CHP’nin statükosu, geriye dönüşü olmayacak bir şekilde kırıldı

04.11.2010 Vatan

CHP’deki kavganın dün itibariyle galibinin Kemal Kılıçdaroğlu, mağlubununsa Önder Sav olduğunu rahatlıkla söyleyebiliriz. Tabii bir de “gizli galip” var: Deniz Baykal. Ama ortada çok ciddi bir soru/sorun var: Yıllardır CHP’de hayli güçlü bir iktidar tesis etmiş olan ve teşkilatı büyük ölçüde denetim altında tutan Sav ve ekibi mağlubiyeti kabul edecek mi? Sanmıyorum, herhalde kimse de sanmıyordur.
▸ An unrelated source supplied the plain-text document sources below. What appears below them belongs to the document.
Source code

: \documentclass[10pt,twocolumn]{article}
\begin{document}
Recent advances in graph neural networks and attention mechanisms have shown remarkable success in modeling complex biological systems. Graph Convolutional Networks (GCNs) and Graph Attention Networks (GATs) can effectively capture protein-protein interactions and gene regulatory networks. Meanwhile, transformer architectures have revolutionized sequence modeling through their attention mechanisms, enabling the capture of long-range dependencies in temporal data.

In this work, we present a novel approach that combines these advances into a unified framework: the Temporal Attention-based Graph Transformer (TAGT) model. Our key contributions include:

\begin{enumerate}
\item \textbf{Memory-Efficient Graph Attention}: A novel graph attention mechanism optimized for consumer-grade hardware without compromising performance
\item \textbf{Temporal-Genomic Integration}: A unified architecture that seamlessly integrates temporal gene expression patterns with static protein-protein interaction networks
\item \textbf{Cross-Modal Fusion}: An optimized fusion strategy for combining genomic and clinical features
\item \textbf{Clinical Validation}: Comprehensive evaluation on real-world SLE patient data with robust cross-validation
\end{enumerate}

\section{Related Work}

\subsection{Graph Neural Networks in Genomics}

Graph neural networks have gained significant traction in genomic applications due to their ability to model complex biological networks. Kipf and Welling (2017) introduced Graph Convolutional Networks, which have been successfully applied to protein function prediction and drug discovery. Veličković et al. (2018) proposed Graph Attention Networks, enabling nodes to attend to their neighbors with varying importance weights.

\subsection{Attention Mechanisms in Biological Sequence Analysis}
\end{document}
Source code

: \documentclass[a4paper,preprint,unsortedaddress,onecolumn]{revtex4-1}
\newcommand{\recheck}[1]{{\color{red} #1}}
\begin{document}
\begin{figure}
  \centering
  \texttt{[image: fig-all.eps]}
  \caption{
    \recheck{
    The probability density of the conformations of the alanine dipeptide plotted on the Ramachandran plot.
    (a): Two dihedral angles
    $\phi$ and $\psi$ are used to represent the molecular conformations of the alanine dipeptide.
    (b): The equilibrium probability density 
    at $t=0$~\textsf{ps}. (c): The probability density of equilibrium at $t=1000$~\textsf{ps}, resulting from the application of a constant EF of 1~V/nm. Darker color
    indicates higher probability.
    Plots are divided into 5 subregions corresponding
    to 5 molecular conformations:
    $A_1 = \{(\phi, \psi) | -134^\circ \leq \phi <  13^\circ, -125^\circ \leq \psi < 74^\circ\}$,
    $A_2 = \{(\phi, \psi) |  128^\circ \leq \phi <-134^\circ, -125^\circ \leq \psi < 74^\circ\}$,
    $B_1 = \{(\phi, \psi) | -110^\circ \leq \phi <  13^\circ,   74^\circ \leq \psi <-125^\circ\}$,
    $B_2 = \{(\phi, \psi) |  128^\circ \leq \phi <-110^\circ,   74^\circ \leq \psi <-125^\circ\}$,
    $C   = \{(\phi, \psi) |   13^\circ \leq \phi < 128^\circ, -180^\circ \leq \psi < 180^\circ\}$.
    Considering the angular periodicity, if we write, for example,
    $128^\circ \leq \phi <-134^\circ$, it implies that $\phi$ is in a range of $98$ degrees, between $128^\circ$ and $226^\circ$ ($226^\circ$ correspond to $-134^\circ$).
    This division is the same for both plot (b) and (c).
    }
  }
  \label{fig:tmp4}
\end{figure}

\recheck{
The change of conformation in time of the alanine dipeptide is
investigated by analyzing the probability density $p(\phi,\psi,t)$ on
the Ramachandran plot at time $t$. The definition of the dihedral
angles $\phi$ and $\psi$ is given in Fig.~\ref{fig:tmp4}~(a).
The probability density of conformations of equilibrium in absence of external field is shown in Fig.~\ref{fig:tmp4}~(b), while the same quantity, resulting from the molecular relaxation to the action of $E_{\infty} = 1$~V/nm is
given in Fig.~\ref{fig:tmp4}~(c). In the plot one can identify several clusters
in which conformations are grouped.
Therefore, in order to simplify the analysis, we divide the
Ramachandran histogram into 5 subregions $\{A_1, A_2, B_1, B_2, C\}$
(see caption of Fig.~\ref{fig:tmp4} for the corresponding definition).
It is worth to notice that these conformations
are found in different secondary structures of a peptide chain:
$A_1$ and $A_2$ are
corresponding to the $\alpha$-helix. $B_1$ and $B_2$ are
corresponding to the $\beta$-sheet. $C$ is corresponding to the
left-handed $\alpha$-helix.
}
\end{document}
Fakat hemen ardından bir başka soruyu gündeme taşıyınca işin rengi epey değişecektir: Sav ve ekibi, parti içindeki iktidarı dışında, özel olarak CHP seçmen tabanı, genel olarak toplum nezdinde belli bir heyecan yaratıyor mu, yaratabilir mi? Bu sorunun cevabı da kesinlikle “hayır” olacaktır. Çünkü biliyoruz ki Sav hep “ikinci adam” olarak varkaldı; önce Baykal’ın, ardından Kılıçdaroğlu’nun gerisinde kalıp CHP’nin “gerçek patronu” olmayı tercih etti; zaten isteseydi de “birinci adam” olamazdı.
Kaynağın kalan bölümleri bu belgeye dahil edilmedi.